OFS AcoustiSens® Optical Fibers used in random OPO system demonstration 

Once again, OFS optical fibers are paving the way for researchers to bring cutting-edge technology out of the lab and into practical applications. This time, we’re delving into the realm of optical fiber sensing – a technology that relies on a carefully tuned light source with specific traits like wavelength, power, and pulse width. 

Generally optical fiber sensing starts with a laser, but they come with a catch: lasers have their materials carefully selected to emit stable light pulses at a specific desired wavelength, limiting their flexibility. A system with wavelength modulation promises exciting innovations for fields as diverse as quantum computing and LiDAR sensing.  

OPOs can use the deliberate scattering in AcoustiSens optical fiber to change the wavelength of light pulses.
OPOs can use the deliberate scattering in AcoustiSens optical fiber to change the wavelength of light pulses

Enter the optical parametric oscillator (OPO). It transforms regular laser light into controlled wavelength pulses by guiding the laser light into an optical cavity, bouncing it around nonlinear crystals and resonators. As the light moves through the cavity and is sent back over itself multiple times the system changes wavelengths and creates parametric amplification.  

However, there’s a hiccup in this dazzling performance: OPOs are quite sensitive to temperature and environmental changes. Even small changes impact the wavelength and power of the light as it exits the cavity, confining OPOs mostly to high-maintenance lab settings. 

Researchers theorized that a random laser, which encourages scatter in the light source, would make the system more robust because the scattering would come from the controlled design of the laser and not be at the mercy of environmental changes in the optical cavity. 

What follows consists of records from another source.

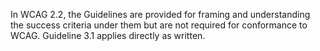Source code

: In WCAG 2.2, the Guidelines are provided for framing and understanding the success criteria under them but are not required for conformance to WCAG. Guideline 3.1 applies directly as written.
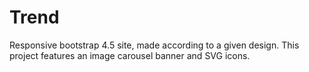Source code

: # Trend
Responsive bootstrap 4.5 site, made according to a given design. This project features an image carousel banner and SVG icons.
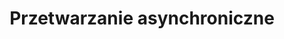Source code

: ---
layout: post
title: Przetwarzanie asynchroniczne
thumbnail-img: /assets/img/2024-11-15.jpg
tags: [współbieżność]
---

A groundbreaking paper from the University of Ottawa validates this concept. A team demonstrated, for the first time, that an augmented sensing optical fiber like OFS’ AcoustiSens can make this idea a reality. AcoustiSens is manufactured with enhanced Rayleigh scattering and this scattering allowed the OPO system to have stable, tuned wavelengths in a simple and robust optical cavity. 

Congratulations to the University of Ottawa team and to all the technologists working to unshackle OPOs from the lab.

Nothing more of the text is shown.